Assuming the speed of gravity is c, does an objects gravitational field have to slow down as light it emits slows down? i.e. as an extreme example, if an object is falling towards a black hole, any light it emits takes longer and longer to reach an observer as it nears the event horizon, so it's gravitational field should take longer and longer [presumably equally as long] to reach the observer as well.
Yes, this is basically addressed in this section of the Usenet Physics FAQ:
How does the gravity get out of the black hole?

Purely in terms of general relativity, there is no problem here. The gravity doesn't have to get out of the black hole. General relativity is a local theory, which means that the field at a certain point in spacetime is determined entirely by things going on at places that can communicate with it at speeds less than or equal to c. If a star collapses into a black hole, the gravitational field outside the black hole may be calculated entirely from the properties of the star and its external gravitational field before it becomes a black hole. Just as the light registering late stages in my fall takes longer and longer to get out to you at a large distance, the gravitational consequences of events late in the star's collapse take longer and longer to ripple out to the world at large. In this sense the black hole is a kind of "frozen star": the gravitational field is a fossil field. The same is true of the electromagnetic field that a black hole may possess.
This is the classical answer, they go on to explain that in terms of virtual photons, or "virtual gravitons" if such things exist, the explanation for the black hole's electromagnetic/gravitational field would be a little different.
Pizer said:
If that is true, can a blackhole's gravitational pull ever increase?

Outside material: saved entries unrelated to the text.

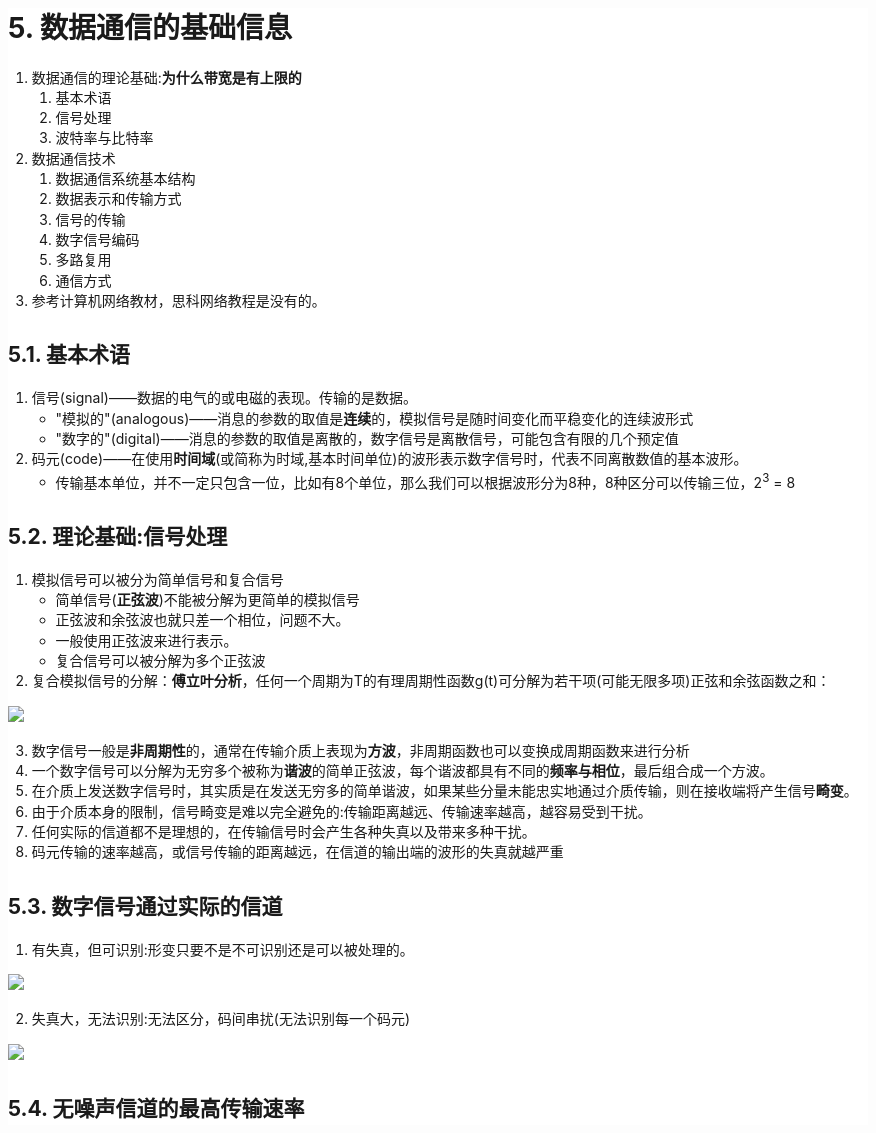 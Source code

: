 # 5. 数据通信的基础信息

1. 数据通信的理论基础:**为什么带宽是有上限的**
    1. 基本术语
    2. 信号处理
    3. 波特率与比特率
2. 数据通信技术
    1. 数据通信系统基本结构
    2. 数据表示和传输方式
    3. 信号的传输
    4. 数字信号编码
    5. 多路复用
    6. 通信方式
3. 参考计算机网络教材，思科网络教程是没有的。

## 5.1. 基本术语
1. 信号(signal)——数据的电气的或电磁的表现。传输的是数据。
    + "模拟的"(analogous)——消息的参数的取值是**连续**的，模拟信号是随时间变化而平稳变化的连续波形式
    + "数字的"(digital)——消息的参数的取值是离散的，数字信号是离散信号，可能包含有限的几个预定值
2. 码元(code)——在使用**时间域**(或简称为时域,基本时间单位)的波形表示数字信号时，代表不同离散数值的基本波形。
    + 传输基本单位，并不一定只包含一位，比如有8个单位，那么我们可以根据波形分为8种，8种区分可以传输三位，2<sup>3</sup> = 8

## 5.2. 理论基础:信号处理
1. 模拟信号可以被分为简单信号和复合信号
    + 简单信号(**正弦波**)不能被分解为更简单的模拟信号
    + 正弦波和余弦波也就只差一个相位，问题不大。
    + 一般使用正弦波来进行表示。
    + 复合信号可以被分解为多个正弦波
2. 复合模拟信号的分解：**傅立叶分析**，任何一个周期为T的有理周期性函数g(t)可分解为若干项(可能无限多项)正弦和余弦函数之和：

![](https://spricoder.oss-cn-shanghai.aliyuncs.com/2020-Internet-computing/img/lec02/13.png)

3. 数字信号一般是**非周期性**的，通常在传输介质上表现为**方波**，非周期函数也可以变换成周期函数来进行分析
4. 一个数字信号可以分解为无穷多个被称为**谐波**的简单正弦波，每个谐波都具有不同的**频率与相位**，最后组合成一个方波。
5. 在介质上发送数字信号时，其实质是在发送无穷多的简单谐波，如果某些分量未能忠实地通过介质传输，则在接收端将产生信号**畸变**。
6. 由于介质本身的限制，信号畸变是难以完全避免的:传输距离越远、传输速率越高，越容易受到干扰。
7. 任何实际的信道都不是理想的，在传输信号时会产生各种失真以及带来多种干扰。
8. 码元传输的速率越高，或信号传输的距离越远，在信道的输出端的波形的失真就越严重

## 5.3. 数字信号通过实际的信道
1. 有失真，但可识别:形变只要不是不可识别还是可以被处理的。

![](https://spricoder.oss-cn-shanghai.aliyuncs.com/2020-Internet-computing/img/lec02/14.png)

2. 失真大，无法识别:无法区分，码间串扰(无法识别每一个码元)

![](https://spricoder.oss-cn-shanghai.aliyuncs.com/2020-Internet-computing/img/lec02/15.png)

## 5.4. 无噪声信道的最高传输速率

Would it be possible to have the object's (delayed) gravitional field exist near the event horizon, and have the blackhole's gravity increase?
A BH's gravity does increase as more mass falls into it, so I'd guess that something along the lines of your second suggestion would be the explanation.

One additional complication is that although gravitational waves travel at the speed of light, gravitational waves are only produced by changes in acceleration, in general relativity the gravitational field acts like it can "extrapolate" the motion of objects which are accelerating at a constant rate. So, for example, the earth is pulled towards Jupiter's current position (in the frame where both are orbiting at approximately constant speed), not the position it was a few minutes ago. Similarly, electromagnetic fields can "extrapolate" the motion of charges which are moving at constant velocity. See this post along with some of the subsequent posts by pervect for more details.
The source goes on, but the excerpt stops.